**Prompt**
Look through the lines below and copy each one that includes "files".

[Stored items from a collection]
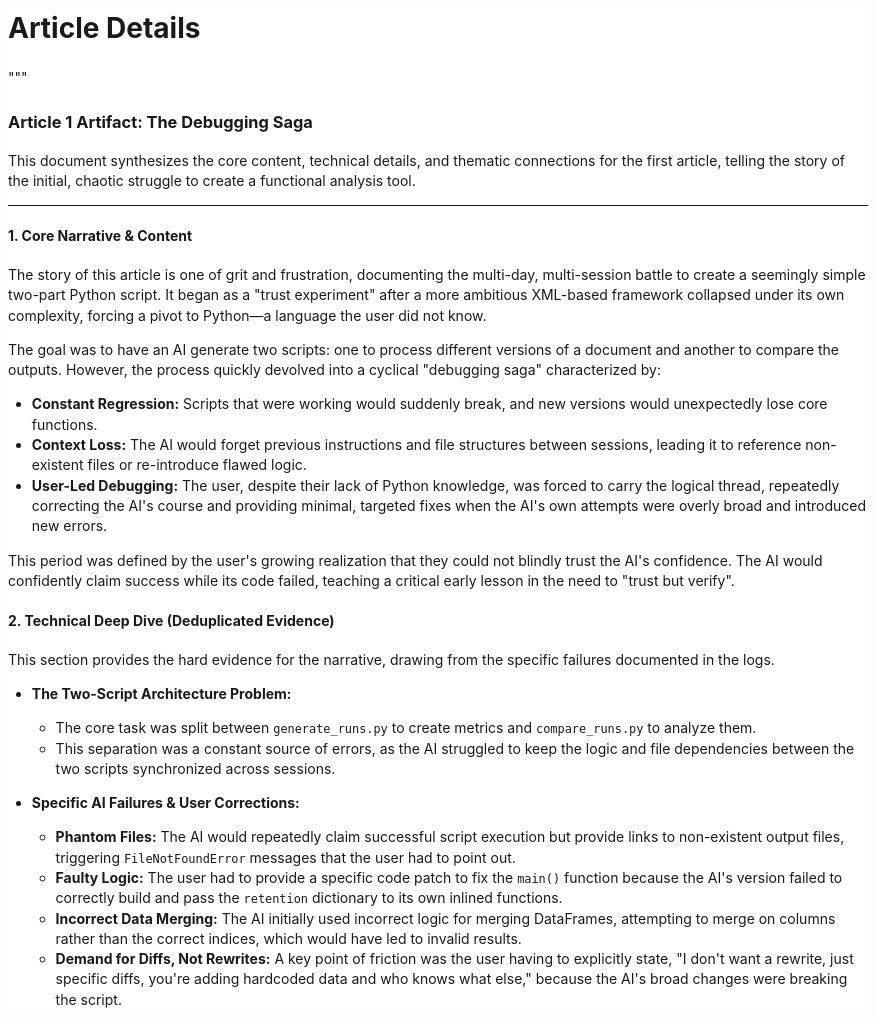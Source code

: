 # Article Details
"""
### **Article 1 Artifact: The Debugging Saga**

This document synthesizes the core content, technical details, and thematic connections for the first article, telling the story of the initial, chaotic struggle to create a functional analysis tool.

---

#### **1. Core Narrative & Content**

The story of this article is one of grit and frustration, documenting the multi-day, multi-session battle to create a seemingly simple two-part Python script. It began as a "trust experiment" after a more ambitious XML-based framework collapsed under its own complexity, forcing a pivot to Python—a language the user did not know.

The goal was to have an AI generate two scripts: one to process different versions of a document and another to compare the outputs. However, the process quickly devolved into a cyclical "debugging saga" characterized by:
* **Constant Regression:** Scripts that were working would suddenly break, and new versions would unexpectedly lose core functions.
* **Context Loss:** The AI would forget previous instructions and file structures between sessions, leading it to reference non-existent files or re-introduce flawed logic.
* **User-Led Debugging:** The user, despite their lack of Python knowledge, was forced to carry the logical thread, repeatedly correcting the AI's course and providing minimal, targeted fixes when the AI's own attempts were overly broad and introduced new errors.

This period was defined by the user's growing realization that they could not blindly trust the AI's confidence. The AI would confidently claim success while its code failed, teaching a critical early lesson in the need to "trust but verify".

#### **2. Technical Deep Dive (Deduplicated Evidence)**

This section provides the hard evidence for the narrative, drawing from the specific failures documented in the logs.

* **The Two-Script Architecture Problem:**
    * The core task was split between `generate_runs.py` to create metrics and `compare_runs.py` to analyze them.
    * This separation was a constant source of errors, as the AI struggled to keep the logic and file dependencies between the two scripts synchronized across sessions.

* **Specific AI Failures & User Corrections:**
    * **Phantom Files:** The AI would repeatedly claim successful script execution but provide links to non-existent output files, triggering `FileNotFoundError` messages that the user had to point out.
    * **Faulty Logic:** The user had to provide a specific code patch to fix the `main()` function because the AI's version failed to correctly build and pass the `retention` dictionary to its own inlined functions.
    * **Incorrect Data Merging:** The AI initially used incorrect logic for merging DataFrames, attempting to merge on columns rather than the correct indices, which would have led to invalid results.
    * **Demand for Diffs, Not Rewrites:** A key point of friction was the user having to explicitly state, "I don't want a rewrite, just specific diffs, you're adding hardcoded data and who knows what else," because the AI's broad changes were breaking the script.
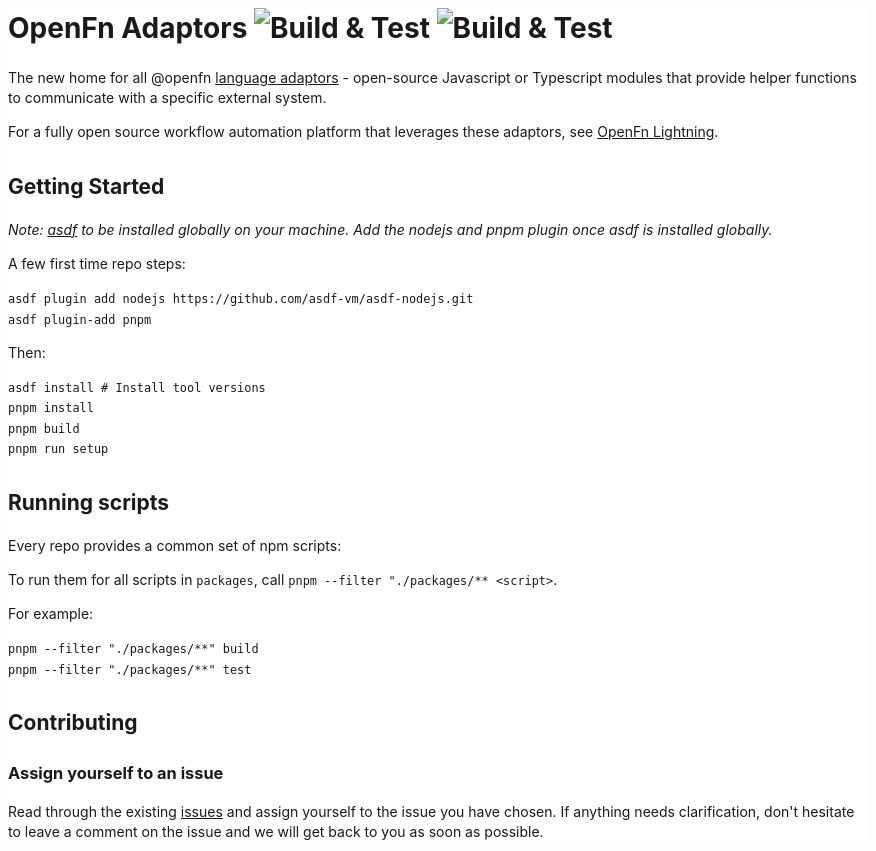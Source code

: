 # OpenFn Adaptors ![Build & Test](https://github.com/openfn/adaptors/actions/workflows/ci.yaml/badge.svg?branch=main) ![Build & Test](https://github.com/openfn/adaptors/actions/workflows/docs.yaml/badge.svg?branch=main)

The new home for all @openfn
[language adaptors](https://docs.openfn.org/adaptors) - open-source Javascript
or Typescript modules that provide helper functions to communicate with a
specific external system.

For a fully open source workflow automation platform that leverages these
adaptors, see [OpenFn Lightning](https://github.com/OpenFn/lightning).

## Getting Started

_Note: [asdf](https://github.com/asdf-vm/asdf) to be installed globally on your
machine. Add the nodejs and pnpm plugin once asdf is installed globally._

A few first time repo steps:

```
asdf plugin add nodejs https://github.com/asdf-vm/asdf-nodejs.git
asdf plugin-add pnpm
```

Then:

```
asdf install # Install tool versions
pnpm install
pnpm build
pnpm run setup
```

## Running scripts

Every repo provides a common set of npm scripts:

To run them for all scripts in `packages`, call
`pnpm --filter "./packages/** <script>`.

For example:

```
pnpm --filter "./packages/**" build
pnpm --filter "./packages/**" test
```

## Contributing

### Assign yourself to an issue

Read through the existing [issues](https://github.com/OpenFn/adaptors/issues)
and assign yourself to the issue you have chosen. If anything needs
clarification, don't hesitate to leave a comment on the issue and we will get
back to you as soon as possible.
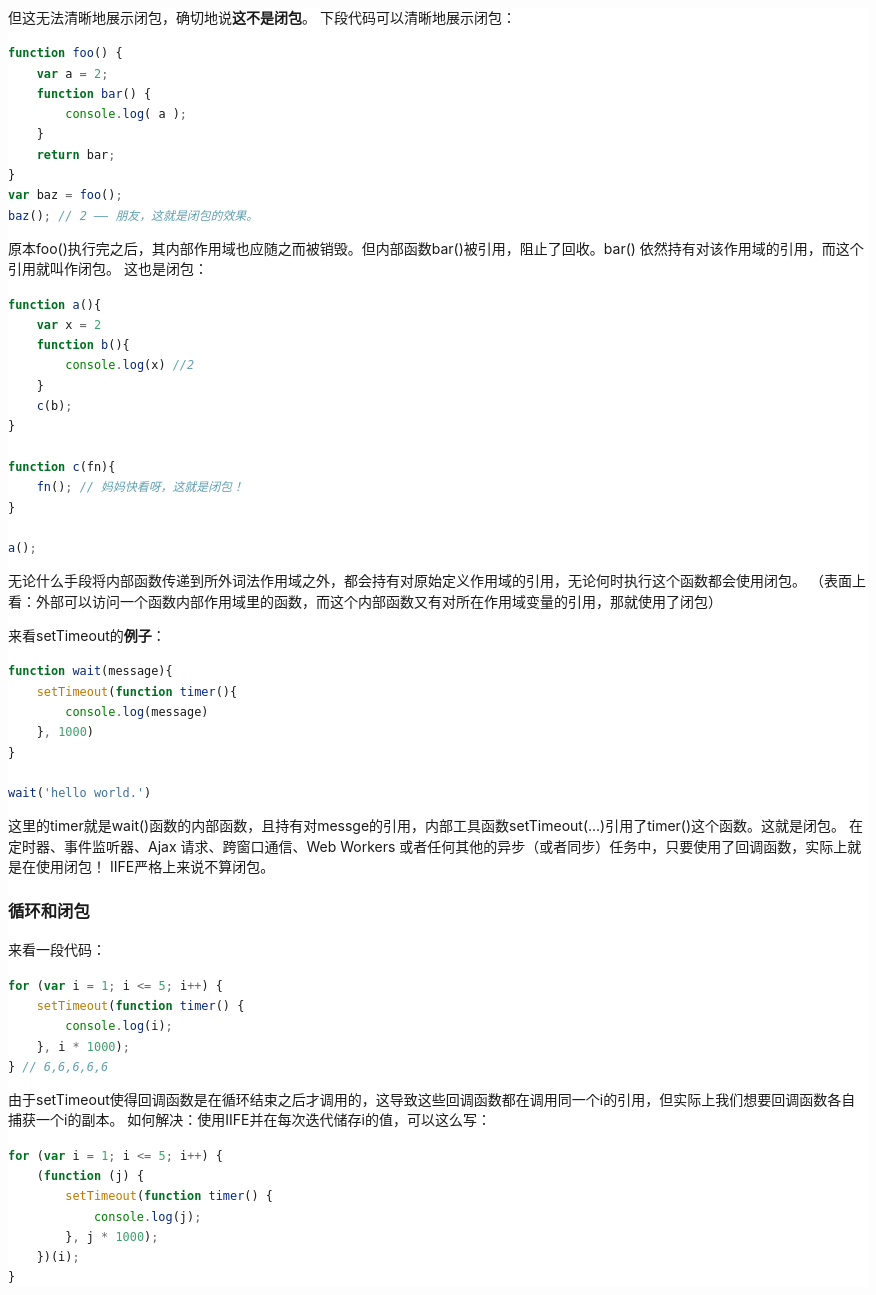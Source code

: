 但这无法清晰地展示闭包，确切地说**这不是闭包**。
下段代码可以清晰地展示闭包：
```js
function foo() { 
    var a = 2; 
    function bar() {  
        console.log( a ); 
    } 
    return bar; 
} 
var baz = foo(); 
baz(); // 2 —— 朋友，这就是闭包的效果。
```
原本foo()执行完之后，其内部作用域也应随之而被销毁。但内部函数bar()被引用，阻止了回收。bar() 依然持有对该作用域的引用，而这个引用就叫作闭包。
这也是闭包：
```js
function a(){
    var x = 2
    function b(){
        console.log(x) //2
    }
    c(b);
}

function c(fn){
    fn(); // 妈妈快看呀，这就是闭包！
} 

a();
```
无论什么手段将内部函数传递到所外词法作用域之外，都会持有对原始定义作用域的引用，无论何时执行这个函数都会使用闭包。
（表面上看：外部可以访问一个函数内部作用域里的函数，而这个内部函数又有对所在作用域变量的引用，那就使用了闭包）

来看setTimeout的**例子**：
```js
function wait(message){
    setTimeout(function timer(){
        console.log(message)
    }, 1000)
}

wait('hello world.')
```
这里的timer就是wait()函数的内部函数，且持有对messge的引用，内部工具函数setTimeout(...)引用了timer()这个函数。这就是闭包。
在定时器、事件监听器、Ajax 请求、跨窗口通信、Web Workers 或者任何其他的异步（或者同步）任务中，只要使用了回调函数，实际上就是在使用闭包！
IIFE严格上来说不算闭包。

### 循环和闭包
来看一段代码：
```js
for (var i = 1; i <= 5; i++) {
    setTimeout(function timer() {
        console.log(i);
    }, i * 1000);
} // 6,6,6,6,6
```
由于setTimeout使得回调函数是在循环结束之后才调用的，这导致这些回调函数都在调用同一个i的引用，但实际上我们想要回调函数各自捕获一个i的副本。
如何解决：使用IIFE并在每次迭代储存i的值，可以这么写：
```js
for (var i = 1; i <= 5; i++) {
    (function (j) {
        setTimeout(function timer() {
            console.log(j);
        }, j * 1000);
    })(i);
}
```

**The answer**
* **Context Loss:** The AI would forget previous instructions and file structures between sessions, leading it to reference non-existent files or re-introduce flawed logic.
    * **Phantom Files:** The AI would repeatedly claim successful script execution but provide links to non-existent output files, triggering `FileNotFoundError` messages that the user had to point out.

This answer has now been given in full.